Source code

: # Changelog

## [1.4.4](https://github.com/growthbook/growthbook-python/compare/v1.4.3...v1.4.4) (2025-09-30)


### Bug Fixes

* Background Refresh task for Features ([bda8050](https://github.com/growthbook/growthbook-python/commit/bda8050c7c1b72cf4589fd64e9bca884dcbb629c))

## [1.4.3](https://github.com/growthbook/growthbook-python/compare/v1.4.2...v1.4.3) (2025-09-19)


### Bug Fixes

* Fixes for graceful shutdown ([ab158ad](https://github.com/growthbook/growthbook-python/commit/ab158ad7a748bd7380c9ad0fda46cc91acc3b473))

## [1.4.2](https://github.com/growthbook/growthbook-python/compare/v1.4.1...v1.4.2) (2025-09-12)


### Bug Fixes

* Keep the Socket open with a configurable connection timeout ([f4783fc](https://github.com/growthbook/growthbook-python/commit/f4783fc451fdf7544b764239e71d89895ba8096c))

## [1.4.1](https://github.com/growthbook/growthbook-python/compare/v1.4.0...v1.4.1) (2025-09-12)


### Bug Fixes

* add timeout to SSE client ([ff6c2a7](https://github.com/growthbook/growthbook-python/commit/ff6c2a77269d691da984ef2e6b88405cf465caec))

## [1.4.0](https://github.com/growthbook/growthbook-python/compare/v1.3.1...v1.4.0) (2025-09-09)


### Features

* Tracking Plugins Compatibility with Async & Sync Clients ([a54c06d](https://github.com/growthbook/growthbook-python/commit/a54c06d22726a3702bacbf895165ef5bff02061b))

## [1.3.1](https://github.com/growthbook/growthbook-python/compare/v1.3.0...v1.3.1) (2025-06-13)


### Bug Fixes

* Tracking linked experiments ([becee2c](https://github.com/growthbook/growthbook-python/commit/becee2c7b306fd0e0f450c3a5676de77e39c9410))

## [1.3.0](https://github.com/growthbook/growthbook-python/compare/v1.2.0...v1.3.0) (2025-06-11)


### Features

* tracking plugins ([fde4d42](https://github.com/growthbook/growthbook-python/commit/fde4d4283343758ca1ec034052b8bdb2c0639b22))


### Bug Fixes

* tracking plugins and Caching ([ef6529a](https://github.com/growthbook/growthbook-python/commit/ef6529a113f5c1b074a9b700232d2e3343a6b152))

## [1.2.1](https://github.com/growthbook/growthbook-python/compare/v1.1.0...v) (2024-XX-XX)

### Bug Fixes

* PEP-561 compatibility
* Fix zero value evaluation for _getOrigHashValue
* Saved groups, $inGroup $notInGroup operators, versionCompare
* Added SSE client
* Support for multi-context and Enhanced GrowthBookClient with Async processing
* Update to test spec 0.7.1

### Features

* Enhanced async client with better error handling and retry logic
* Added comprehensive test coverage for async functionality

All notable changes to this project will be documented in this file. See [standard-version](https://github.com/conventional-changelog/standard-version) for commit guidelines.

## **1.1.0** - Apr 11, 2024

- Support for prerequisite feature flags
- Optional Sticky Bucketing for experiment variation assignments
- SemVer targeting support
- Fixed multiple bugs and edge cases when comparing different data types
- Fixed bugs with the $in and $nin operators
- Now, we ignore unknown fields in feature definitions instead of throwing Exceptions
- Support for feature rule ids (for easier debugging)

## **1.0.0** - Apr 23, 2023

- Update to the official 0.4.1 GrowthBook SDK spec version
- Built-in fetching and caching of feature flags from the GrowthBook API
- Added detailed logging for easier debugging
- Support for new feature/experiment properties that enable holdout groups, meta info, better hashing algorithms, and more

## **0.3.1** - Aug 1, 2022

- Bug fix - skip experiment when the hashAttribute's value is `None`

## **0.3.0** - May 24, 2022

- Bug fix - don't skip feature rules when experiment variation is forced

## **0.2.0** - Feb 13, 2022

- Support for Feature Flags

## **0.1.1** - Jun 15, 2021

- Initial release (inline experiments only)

——

* [Task prompt] The output should match the records above exactly, line for line.

* [Output of the exercise]
Source code

: # Changelog

## [1.4.4](https://github.com/growthbook/growthbook-python/compare/v1.4.3...v1.4.4) (2025-09-30)


### Bug Fixes

* Background Refresh task for Features ([bda8050](https://github.com/growthbook/growthbook-python/commit/bda8050c7c1b72cf4589fd64e9bca884dcbb629c))

## [1.4.3](https://github.com/growthbook/growthbook-python/compare/v1.4.2...v1.4.3) (2025-09-19)


### Bug Fixes

* Fixes for graceful shutdown ([ab158ad](https://github.com/growthbook/growthbook-python/commit/ab158ad7a748bd7380c9ad0fda46cc91acc3b473))

## [1.4.2](https://github.com/growthbook/growthbook-python/compare/v1.4.1...v1.4.2) (2025-09-12)


### Bug Fixes

* Keep the Socket open with a configurable connection timeout ([f4783fc](https://github.com/growthbook/growthbook-python/commit/f4783fc451fdf7544b764239e71d89895ba8096c))

## [1.4.1](https://github.com/growthbook/growthbook-python/compare/v1.4.0...v1.4.1) (2025-09-12)


### Bug Fixes

* add timeout to SSE client ([ff6c2a7](https://github.com/growthbook/growthbook-python/commit/ff6c2a77269d691da984ef2e6b88405cf465caec))

## [1.4.0](https://github.com/growthbook/growthbook-python/compare/v1.3.1...v1.4.0) (2025-09-09)


### Features

* Tracking Plugins Compatibility with Async & Sync Clients ([a54c06d](https://github.com/growthbook/growthbook-python/commit/a54c06d22726a3702bacbf895165ef5bff02061b))

## [1.3.1](https://github.com/growthbook/growthbook-python/compare/v1.3.0...v1.3.1) (2025-06-13)


### Bug Fixes

* Tracking linked experiments ([becee2c](https://github.com/growthbook/growthbook-python/commit/becee2c7b306fd0e0f450c3a5676de77e39c9410))

## [1.3.0](https://github.com/growthbook/growthbook-python/compare/v1.2.0...v1.3.0) (2025-06-11)


### Features

* tracking plugins ([fde4d42](https://github.com/growthbook/growthbook-python/commit/fde4d4283343758ca1ec034052b8bdb2c0639b22))


### Bug Fixes

* tracking plugins and Caching ([ef6529a](https://github.com/growthbook/growthbook-python/commit/ef6529a113f5c1b074a9b700232d2e3343a6b152))

## [1.2.1](https://github.com/growthbook/growthbook-python/compare/v1.1.0...v) (2024-XX-XX)

### Bug Fixes

* PEP-561 compatibility
* Fix zero value evaluation for _getOrigHashValue
* Saved groups, $inGroup $notInGroup operators, versionCompare
* Added SSE client
* Support for multi-context and Enhanced GrowthBookClient with Async processing
* Update to test spec 0.7.1

### Features

* Enhanced async client with better error handling and retry logic
* Added comprehensive test coverage for async functionality

All notable changes to this project will be documented in this file. See [standard-version](https://github.com/conventional-changelog/standard-version) for commit guidelines.

## **1.1.0** - Apr 11, 2024

- Support for prerequisite feature flags
- Optional Sticky Bucketing for experiment variation assignments
- SemVer targeting support
- Fixed multiple bugs and edge cases when comparing different data types
- Fixed bugs with the $in and $nin operators
- Now, we ignore unknown fields in feature definitions instead of throwing Exceptions
- Support for feature rule ids (for easier debugging)

## **1.0.0** - Apr 23, 2023

- Update to the official 0.4.1 GrowthBook SDK spec version
- Built-in fetching and caching of feature flags from the GrowthBook API
- Added detailed logging for easier debugging
- Support for new feature/experiment properties that enable holdout groups, meta info, better hashing algorithms, and more

## **0.3.1** - Aug 1, 2022

- Bug fix - skip experiment when the hashAttribute's value is `None`

## **0.3.0** - May 24, 2022

- Bug fix - don't skip feature rules when experiment variation is forced

## **0.2.0** - Feb 13, 2022

- Support for Feature Flags

## **0.1.1** - Jun 15, 2021

- Initial release (inline experiments only)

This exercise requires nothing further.